We reach teens where they are – their phones. Our coaching framework is based in our core values which include radical empathy, intersectionality, and unconditional positive regard for our students. We have designed our content to be responsive to the traumatic stressors of youth of color – systemic racism and oppression, poverty, violence, and abuse. Our coaching draws from evidence-based practices proven to positively impact behavioral health outcomes of youth of color including Trauma-Focused Cognitive Behavioral Therapy (TF-CBT), validated by USC and UCLA. Studies have also shown the efficacy of TF-CBT in improving attendance and achievement scores for African-American students (Ginsburg-Drake, 2002; Cooley-Strickland et al, 2011; Ngo et al, 2008). Our core innovation is making these proven practices accessible to youth of color in a culturally responsive manner over text message. We use texting given its effectiveness in reaching low-income youth.
Our vision is to become the nationwide data leader on youth of color wellness, leveraging aggregated student data from our daily text message coaching service. To drive systems change, we will build data reporting dashboards that will enable our community partners to pull reports in real-time on student emotional wellness, helping school and city leaders better understand how to allocate resources to support youth. By providing our community partners with real-time, longitudinal data on youth needs and emotional wellness, we can unlock the blackbox of what youth need to enable systems-level change. For example, over the next year, we aim to learn from school partners how our data drives changes in discipline policy, classroom design, staffing practices, resource allocation, and other organizational decisions.
Thus far we have raised over $380K in philanthropic capital to support our work through high networth individuals, foundations and fellowship awards (Camelback Ventures Fellowship, Fast Forward Accelerator Fellowship, Halcyon Incubator Fellowship). We are also growing our earned revenue model so we can increasingly rely on sustainable sources of earned revenue. After our first year of pilots, we were able to secure three paid contracts for our service in the following three markets: schools/school districts, community-based organizations, and government agencies. We aim to continue to seek funding from those sources and are also looking at revenue from Medicaid Managed Care Organizations that would sponsor our work as a wellness program for youth members.
We understand that systems-level efforts to heal and rehumanize our communities must include authentic, inclusive partnerships among community organizations. We actively partner with families and community organizations to support youth of color in an often fragmented, support services landscape. As the only safe space many of our students have to express themselves, we want to ensure they continue to feel supported as we connect them to outside service providers. We leverage our student emotional wellness data to link youth and crisis service providers, who often lack real-time, reliable information on student needs. We have confirmed partnerships with the following institutions to adapt our service: Washington Leadership Academy (DC), Ron Brown Prep High School (DC), Reinvent South Stockton Coalition (Stockton), She Wins! (Newark), Hopeworks (Camden), and East Side High School (Newark). By empowering organizations with our service, we are creating a continuum of support which is usually inaccessible to disadvantaged youth.

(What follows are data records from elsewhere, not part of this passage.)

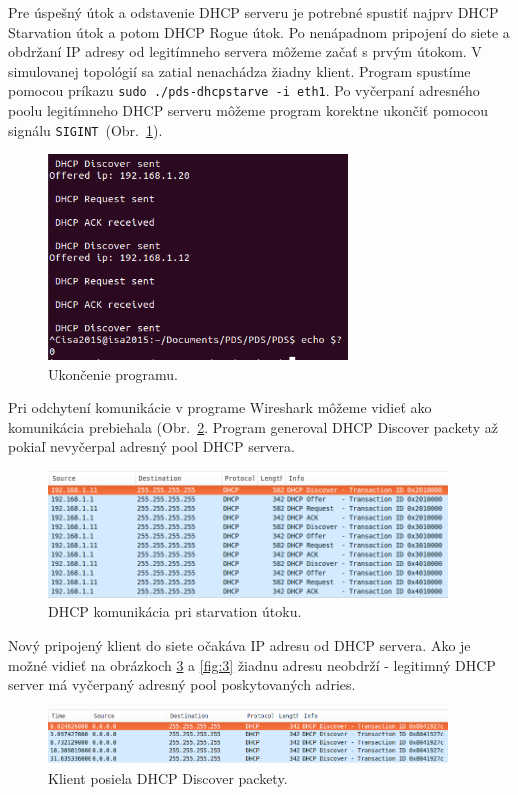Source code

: \documentclass{article}
\begin{document}
Pre úspešný útok a odstavenie DHCP serveru je potrebné spustiť najprv DHCP Starvation útok a potom DHCP Rogue útok. Po nenápadnom pripojení do siete a obdržaní IP adresy od legitímneho servera môžeme začať s prvým útokom. V simulovanej topológií sa zatial nenachádza žiadny klient. Program spustíme pomocou príkazu \texttt{sudo ./pds-dhcpstarve -i eth1}. Po vyčerpaní adresného poolu legitímneho DHCP serveru môžeme program korektne ukončiť pomocou signálu \texttt{SIGINT}~(Obr.~\ref{fig:0}).

\newpage
\begin{figure}[h]
    \centering
    \includegraphics[width=300px]{pic/0.png}
    \caption{Ukončenie programu.}
    \label{fig:0}
\end{figure}

Pri odchytení komunikácie v programe Wireshark môžeme vidieť ako komunikácia prebiehala (Obr.~\ref{fig:1}. Program generoval DHCP Discover packety až pokiaľ nevyčerpal adresný pool DHCP servera.

\begin{figure}[h]
    \centering
    \includegraphics[width=400px]{pic/1.png}
    \caption{DHCP komunikácia pri starvation útoku.}
    \label{fig:1}
\end{figure}

\newpage

Nový pripojený klient do siete očakáva IP adresu od DHCP servera. Ako je možné vidieť na obrázkoch \ref{fig:2} a \ref{fig:3} žiadnu adresu neobdrží - legitimný DHCP server má vyčerpaný adresný pool poskytovaných adries.

\begin{figure}[h]
    \centering
    \includegraphics[width=400px]{pic/2.png}
    \caption{Klient posiela DHCP Discover packety.}
    \label{fig:2}
\end{figure}
\end{document}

We currently serve 200 youth in DC and NJ and have already retained early impact data. On average, 20% of students at our partner institutions opt in to our daily texting service. Since using our service, all of our users who screen positively for risk of post-traumatic stress disorder (PTSD) and/or have high Adverse Childhood Experiences (ACEs) scores have improved by on average 11% in an evidence-based measure of psychological well-being (Epoch Adolescent Measure of Well-being). Across all students, levels of Optimism increased by an average of 14%. Overall, 97% of our users have indicated that they feel they have improved in managing stress since using our service. Our longest MindRight users have been using it for over a year now. (Our user testimonials can be found here: https://vimeo.com/230341010)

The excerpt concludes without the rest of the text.